(Task goal)
An exact restatement of all the data is required, with the pictures left out.

(Data shown)
##############################
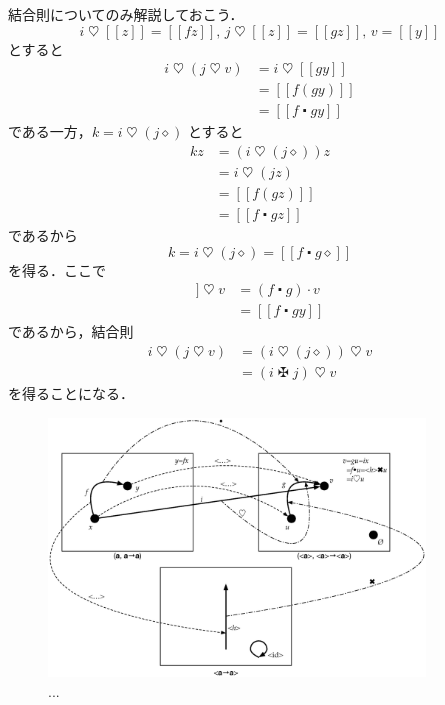 \documentclass[a5paper,twoside,fleqn,draft]{jsbook}
\def\[{[\![}
\def\]{]\!]}
\newcommand{\mAnonParam}{\diamond}
\DeclareMathOperator{\mBind}{\heartsuit}
\DeclareMathOperator{\mBindComp}{\maltese}
\DeclareMathOperator{\mComp}{\centerdot}
\DeclareMathOperator{\mMap}{\cdot}
\newcommand{\mPureWith}[1]{\[#1\]}
\begin{document}
結合則についてのみ解説しておこう．
\begin{equation}
i\mBind\mPureWith{z}=\mPureWith{fz},\,
j\mBind\mPureWith{z}=\mPureWith{gz},\,
v=\mPureWith{y}
\end{equation}
とすると
\begin{align}
i\mBind(j\mBind v)&=i\mBind\mPureWith{gy}\\
&=\mPureWith{f(gy)}\\
&=\mPureWith{f\mComp gy}
\end{align}
である一方，$k=i\mBind{}(j\mAnonParam)$ とすると
\begin{align}
kz&=(i\mBind(j\mAnonParam))z\\
&=i\mBind(jz)\\
&=\mPureWith{f(gz)}\\
&=\mPureWith{f\mComp gz}
\end{align}
であるから
\begin{equation}
k=i\mBind{}(j\mAnonParam)=\mPureWith{f\mComp g\mAnonParam}
\end{equation}
を得る．ここで
\begin{align}
\mPureWith{f\mComp g\mAnonParam}\mBind v
&=(f\mComp g)\mMap v\\
&=\mPureWith{f\mComp gy}
\end{align}
であるから，結合則
\begin{align}
  i\mBind{}(j\mBind v)
  &=(i\mBind{}(j\mAnonParam))\mBind v\\
  &=(i\mBindComp j)\mBind v
\end{align}
を得ることになる．

\begin{figure}
\begin{center}
\includegraphics[width=100mm]{fig/functor.eps}
\end{center}
\caption{...}
\label{fig:functor}
\end{figure}
\end{document}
##############################
(Your solution)
 \documentclass[a5paper,twoside,fleqn,draft]{jsbook}
\def\[{[\![}
\def\]{]\!]}
\newcommand{\mAnonParam}{\diamond}
\DeclareMathOperator{\mBind}{\heartsuit}
\DeclareMathOperator{\mBindComp}{\maltese}
\DeclareMathOperator{\mComp}{\centerdot}
\DeclareMathOperator{\mMap}{\cdot}
\newcommand{\mPureWith}[1]{\[#1\]}
\begin{document}
結合則についてのみ解説しておこう．
\begin{equation}
i\mBind\mPureWith{z}=\mPureWith{fz},\,
j\mBind\mPureWith{z}=\mPureWith{gz},\,
v=\mPureWith{y}
\end{equation}
とすると
\begin{align}
i\mBind(j\mBind v)&=i\mBind\mPureWith{gy}\\
&=\mPureWith{f(gy)}\\
&=\mPureWith{f\mComp gy}
\end{align}
である一方，$k=i\mBind{}(j\mAnonParam)$ とすると
\begin{align}
kz&=(i\mBind(j\mAnonParam))z\\
&=i\mBind(jz)\\
&=\mPureWith{f(gz)}\\
&=\mPureWith{f\mComp gz}
\end{align}
であるから
\begin{equation}
k=i\mBind{}(j\mAnonParam)=\mPureWith{f\mComp g\mAnonParam}
\end{equation}
を得る．ここで
\begin{align}
\mPureWith{f\mComp g\mAnonParam}\mBind v
&=(f\mComp g)\mMap v\\
&=\mPureWith{f\mComp gy}
\end{align}
であるから，結合則
\begin{align}
  i\mBind{}(j\mBind v)
  &=(i\mBind{}(j\mAnonParam))\mBind v\\
  &=(i\mBindComp j)\mBind v
\end{align}
を得ることになる．

\begin{figure}
\begin{center}
\includegraphics[width=100mm]{fig/functor.eps}
\end{center}
\caption{...}
\label{fig:functor}
\end{figure}
\end{document}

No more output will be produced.